» WORK TASK
Without reproducing any picture, copy the records word for word.

» Stored data entries
┄┄┄┄┄┄┄┄┄┄
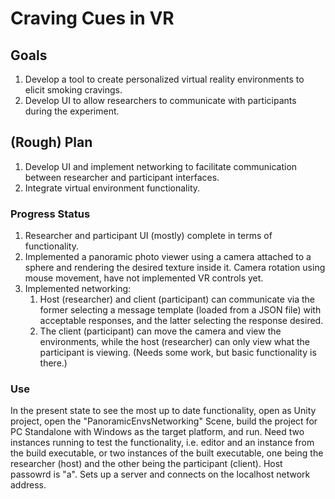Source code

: # Craving Cues in VR

## Goals
1. Develop a tool to create personalized virtual reality environments to elicit smoking cravings.
2. Develop UI to allow researchers to communicate with participants during the experiment.

## (Rough) Plan
1. Develop UI and implement networking to facilitate communication between researcher and participant interfaces.
2. Integrate virtual environment functionality.

### Progress Status
1. Researcher and participant UI (mostly) complete in terms of functionality. 
2. Implemented a panoramic photo viewer using a camera attached to a sphere and rendering the desired texture inside it. Camera rotation using mouse movement, have not implemented VR controls yet.
3. Implemented networking: 
	1. Host (researcher) and client (participant) can communicate via the former selecting a message template (loaded from a JSON file) with acceptable responses, and the latter selecting the response desired.
	2. The client (participant) can move the camera and view the environments, while the host (researcher) can only view what the participant is viewing. (Needs some work, but basic functionality is there.)

### Use
In the present state to see the most up to date functionality, open as Unity project, open the "PanoramicEnvsNetworking" Scene, build the project for PC Standalone with Windows as the target platform, and run. Need two instances running to test the functionality, i.e. editor and an instance from the build executable, or two instances of the built executable, one being the researcher (host) and the other being the participant (client). Host passowrd is "a". Sets up a server and connects on the localhost network address.
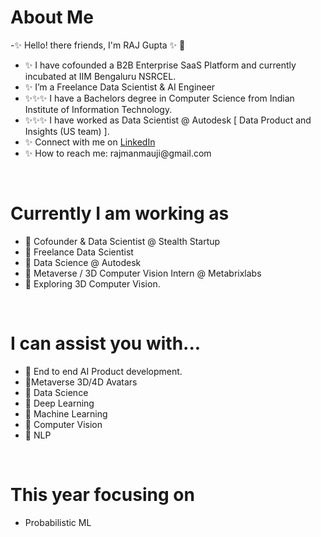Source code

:  <h1> About Me</h1>
 <p title=About Me>
-✨ Hello! there friends, I'm RAJ Gupta ✨ 👋 
<!-- <img align="right" width="400" height="200" src="https://media.giphy.com/media/sGsOdL0YWYK0xSvARV/giphy.gif">      -->
 
<ul>
 <li>✨ I have cofounded a B2B Enterprise SaaS Platform and currently incubated at IIM Bengaluru NSRCEL.</li>
<li>✨ I’m  a Freelance Data Scientist & AI Engineer </li>
  <li> ✨✨✨ I have a Bachelors degree in Computer Science from Indian Institute of Information Technology. </li>
 <li> ✨✨✨ I have worked as Data Scientist @ Autodesk [ Data Product and Insights (US team) ]. </li>
<li>✨ Connect with me on <a href="https://www.linkedin.com/in/raj-gupta-8a2a95194">LinkedIn </a></li>
<li> ✨ How to reach me: rajmanmauji@gmail.com </li>
 </ul> </p> 
 
 <br>
 
 <h1> Currently I am working as</h1>
  <p title= What i love?>
 <ul>
  <li>  🌱 Cofounder & Data Scientist @ Stealth Startup </li> 
   <li>  🌱  Freelance Data Scientist </li> 
  <li>  🌱  Data Science @ Autodesk </li> 
<li>  🌱  Metaverse / 3D Computer Vision Intern @ Metabrixlabs </li>  
<li>  🌱  Exploring 3D Computer Vision. </li> 
 </ul>
 </p>
 <br> 

   <h1> I can assist you with...</h1>
  <p title=I can assist you with...>
<!--  <img align="right" width="300" height="150" src="https://media.giphy.com/media/l4pTsNgkamxfk2ZLq/giphy.gif"> -->
 <ul>
  <li>  💬 End to end AI Product development. </li>
   <li>  💬Metaverse 3D/4D Avatars</li>
 <li>  💬 Data Science </li>
  <li>  💬 Deep Learning </li>
 <li> 💬 Machine Learning </li>
   <li> 💬 Computer Vision </li>
  <li> 💬 NLP </li>
  </ul>
</p>


<br> 
  <h1> This year focusing on</h1>
  <p title=Currently >
  <ul> 
   <li> Probabilistic ML  </li>

</ul>
</p>
<br>  <br>  


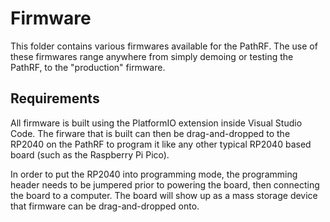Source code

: # Firmware

This folder contains various firmwares available for the PathRF. The use of these firmwares range anywhere from simply demoing or testing the PathRF, to the "production" firmware.

## Requirements

All firmware is built using the PlatformIO extension inside Visual Studio Code. The firware that is built can then be drag-and-dropped to the RP2040 on the PathRF to program it like any other typical RP2040 based board (such as the Raspberry Pi Pico).

In order to put the RP2040 into programming mode, the programming header needs to be jumpered prior to powering the board, then connecting the board to a computer. The board will show up as a mass storage device that firmware can be drag-and-dropped onto.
┄┄┄┄┄┄┄┄┄┄
» RESPONSE TO THIS TASK
Source code

: # Craving Cues in VR

## Goals
1. Develop a tool to create personalized virtual reality environments to elicit smoking cravings.
2. Develop UI to allow researchers to communicate with participants during the experiment.

## (Rough) Plan
1. Develop UI and implement networking to facilitate communication between researcher and participant interfaces.
2. Integrate virtual environment functionality.

### Progress Status
1. Researcher and participant UI (mostly) complete in terms of functionality. 
2. Implemented a panoramic photo viewer using a camera attached to a sphere and rendering the desired texture inside it. Camera rotation using mouse movement, have not implemented VR controls yet.
3. Implemented networking: 
	1. Host (researcher) and client (participant) can communicate via the former selecting a message template (loaded from a JSON file) with acceptable responses, and the latter selecting the response desired.
	2. The client (participant) can move the camera and view the environments, while the host (researcher) can only view what the participant is viewing. (Needs some work, but basic functionality is there.)

### Use
In the present state to see the most up to date functionality, open as Unity project, open the "PanoramicEnvsNetworking" Scene, build the project for PC Standalone with Windows as the target platform, and run. Need two instances running to test the functionality, i.e. editor and an instance from the build executable, or two instances of the built executable, one being the researcher (host) and the other being the participant (client). Host passowrd is "a". Sets up a server and connects on the localhost network address.
Source code

:  <h1> About Me</h1>
 <p title=About Me>
-✨ Hello! there friends, I'm RAJ Gupta ✨ 👋 
<!-- <img align="right" width="400" height="200" src="https://media.giphy.com/media/sGsOdL0YWYK0xSvARV/giphy.gif">      -->
 
<ul>
 <li>✨ I have cofounded a B2B Enterprise SaaS Platform and currently incubated at IIM Bengaluru NSRCEL.</li>
<li>✨ I’m  a Freelance Data Scientist & AI Engineer </li>
  <li> ✨✨✨ I have a Bachelors degree in Computer Science from Indian Institute of Information Technology. </li>
 <li> ✨✨✨ I have worked as Data Scientist @ Autodesk [ Data Product and Insights (US team) ]. </li>
<li>✨ Connect with me on <a href="https://www.linkedin.com/in/raj-gupta-8a2a95194">LinkedIn </a></li>
<li> ✨ How to reach me: rajmanmauji@gmail.com </li>
 </ul> </p> 
 
 <br>
 
 <h1> Currently I am working as</h1>
  <p title= What i love?>
 <ul>
  <li>  🌱 Cofounder & Data Scientist @ Stealth Startup </li> 
   <li>  🌱  Freelance Data Scientist </li> 
  <li>  🌱  Data Science @ Autodesk </li> 
<li>  🌱  Metaverse / 3D Computer Vision Intern @ Metabrixlabs </li>  
<li>  🌱  Exploring 3D Computer Vision. </li> 
 </ul>
 </p>
 <br> 

   <h1> I can assist you with...</h1>
  <p title=I can assist you with...>
<!--  <img align="right" width="300" height="150" src="https://media.giphy.com/media/l4pTsNgkamxfk2ZLq/giphy.gif"> -->
 <ul>
  <li>  💬 End to end AI Product development. </li>
   <li>  💬Metaverse 3D/4D Avatars</li>
 <li>  💬 Data Science </li>
  <li>  💬 Deep Learning </li>
 <li> 💬 Machine Learning </li>
   <li> 💬 Computer Vision </li>
  <li> 💬 NLP </li>
  </ul>
</p>


<br> 
  <h1> This year focusing on</h1>
  <p title=Currently >
  <ul> 
   <li> Probabilistic ML  </li>

</ul>
</p>
<br>  <br>  


Source code

: # Firmware

This folder contains various firmwares available for the PathRF. The use of these firmwares range anywhere from simply demoing or testing the PathRF, to the "production" firmware.

## Requirements

All firmware is built using the PlatformIO extension inside Visual Studio Code. The firware that is built can then be drag-and-dropped to the RP2040 on the PathRF to program it like any other typical RP2040 based board (such as the Raspberry Pi Pico).

In order to put the RP2040 into programming mode, the programming header needs to be jumpered prior to powering the board, then connecting the board to a computer. The board will show up as a mass storage device that firmware can be drag-and-dropped onto.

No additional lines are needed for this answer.